Blue Velvet is actually one of Lynch's more "Hollywood" films that is accepted completely unalteristic like Eraserhead or Elephant Man. Accordingly, the article The Po-Mo Puritan goes as far as saying, "Lynch actually works within the most traditional canon of American literature. He follows an intrinsically American moralistic obsession with the ideas of innate depravity, a Zorostrain notion of goodness and evil, and the schizophrenic concept of innocence as both an ideal state and a treacherous, ultimately corrupting vice of the wickedly naive". In this movie I feel that Lynch is commenting on the loss of innocense even in the American dream town where there are white picket fences and on the surface nothing is happening and all seems well. Then you have this completely different underground world that you only experience if you dig a little deeper. Jeffrey and his female lead Sandy are both upstanding kids in school who have life ahead of them but have never really experienced anything. Then Jeffrey finds a severed ear which leads into a whole slew of events that lead to the ultimate destruction of both Jeffrey and Sandy's innocence. Which Lynch was depicting in his film.

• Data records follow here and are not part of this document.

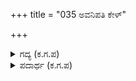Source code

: +++
title = "035 ಅವನಿಪತಿ ಕೇಳ್"

+++

<details><summary>ಗದ್ಯ (ಕ.ಗ.ಪ) </summary>

35. ಧೃತರಾಷ್ಟ್ರನೇ ಕೇಳು, ಭೀಮಸೇನನ ಗದೆಯ ತಿವಿತಗಳಿಂದ ತಪ್ಪಿಸಿಕೊಂಡು, ಸುಯೋಧನನು ಮೇಲೆ ಬಿದ್ದು ನಾಭಿಸ್ಥಳಕ್ಕೆ ಗದೆಯನ್ನು ತಾಗಿಸಿ ಕೆಳತೊಡೆಗೆ ಗುರಿತೋರಿಸಿ ಗದೆಯನ್ನು ಝಳಪಿಸಿದ. ಗದೆಯು ಪ್ರಕಾಶಿಸುತ್ತಿರಲು ರಭಸದಿಂದ, 'ಬೀಳು' ಎಂದು ಬೊಬ್ಬಿರಿದು ಭೀಮನ ಭುಜಕ್ಕೆ ಮತ್ತು ತಲೆಗೆ ಹೊಡೆದ. ಭೀಮನ ಕವಚ ಮತ್ತು ಶಿರಸ್ತ್ರಾಣಗಳು ನುಜ್ಜು ಗುಜ್ಜಾದವು.
</details>

<details><summary>ಪದಾರ್ಥ (ಕ.ಗ.ಪ) </summary>

ತಿವಿಗುಳು -ತಿವಿತ, ಕವಿದು-ಮೇಲೆ ಬಿದ್ದು, ನಾಭಿ-ಹೊಕ್ಕಳು, ಜಂಘೆ-ಕೆಳತೊಡೆ, ಕಿರುದೊಡೆ, ಝಳಪ-ಬೀಸುವಿಕೆ.  ಲವಣಿ-ಯುದ್ಧದ ಒಂದು ವರಸೆ ಲಳಿ-ರಭಸ, ಆವೇಶ, ಅಜಿಗಿಜಿ-ನುಜ್ಜುಗುಜ್ಜು.
</details>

According to the article, "Good and evil had to be clearly defined, so the inclusion or exclusion of a person within this moral dyad categorically determined the nature of that individual's character". I think what this means for Lynch's film is that the lines were not separated in terms of good and evil. That it is crazy in a town that on the surface you see nothing going wrong and it is a perfect as that fireman riding by in the firetruck waving with a smile instead of the alternative rushing to a burning building. Then you have this hidden society of crooked cops, drug dealers, corruption and murder. So what is Lynch trying to say? Is he saying that there is no where that is safe? That no matter how far you go and how perfect life may seem bad things are all around even if lying right under our noses? In all there is a point in life that you just lose your innocence and can never get it back.

1 comment:

  1. I think your questions are really good. The reading addresses them in a way, but I'm not entirely sure if he really believes in innocence or not. The trouble with how he sets up the whole question is that there don't seem to be many shades of gray in his moral universe--either extreme innocence to the point of being dumb or total depravity to the point of creepy hilarity.